This the missionaries of ’68 soon saw; and if effective industrial and trade schools were impracticable before the establishment of a common-school system, just as certainly no adequate common schools could be founded until there were teachers to teach them. Southern whites would not teach them; Northern whites in sufficient numbers could not be had. If the Negro was to learn, he must teach himself, and the most effective help that could be given him was the establishment of schools to train Negro teachers. This conclusion was slowly but surely reached by every student of the situation until simultaneously, in widely separated regions, without consultation or systematic plan, there arose a series of institutions designed to furnish teachers for the untaught. Above the sneers of critics at the obvious defects of this procedure must ever stand its one crushing rejoinder: in a single generation they put thirty thousand black teachers in the South; they wiped out the illiteracy of the majority of the black people of the land, and they made Tuskegee possible.

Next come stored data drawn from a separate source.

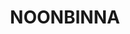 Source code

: ---
lastmod: '2025-04-06T06:05:20+00:00'
latitude: -33.898505
layout: suburb
longitude: 148.664838
postcode: '2794'
state: NSW
title: NOONBINNA
url: /nsw/noonbinna/
---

Such higher training-schools tended naturally to deepen broader development: at first they were common and grammar schools, then some became high schools. And finally, by 1900, some thirty-four had one year or more of studies of college grade. This development was reached with different degrees of speed in different institutions: Hampton is still a high school, while Fisk University started her college in 1871, and Spelman Seminary about 1896. In all cases the aim was identical,—to maintain the standards of the lower training by giving teachers and leaders the best practicable training; and above all, to furnish the black world with adequate standards of human culture and lofty ideals of life. It was not enough that the teachers of teachers should be trained in technical normal methods; they must also, so far as possible, be broad-minded, cultured men and women, to scatter civilization among a people whose ignorance was not simply of letters, but of life itself.
It can thus be seen that the work of education in the South began with higher institutions of training, which threw off as their foliage common schools, and later industrial schools, and at the same time strove to shoot their roots ever deeper toward college and university training. That this was an inevitable and necessary development, sooner or later, goes without saying; but there has been, and still is, a question in many minds if the natural growth was not forced, and if the higher training was not either overdone or done with cheap and unsound methods. Among white Southerners this feeling is widespread and positive. A prominent Southern journal voiced this in a recent editorial.
“The experiment that has been made to give the colored students classical training has not been satisfactory. Even though many were able to pursue the course, most of them did so in a parrot-like way, learning what was taught, but not seeming to appropriate the truth and import of their instruction, and graduating without sensible aim or valuable occupation for their future. The whole scheme has proved a waste of time, efforts, and the money of the state.”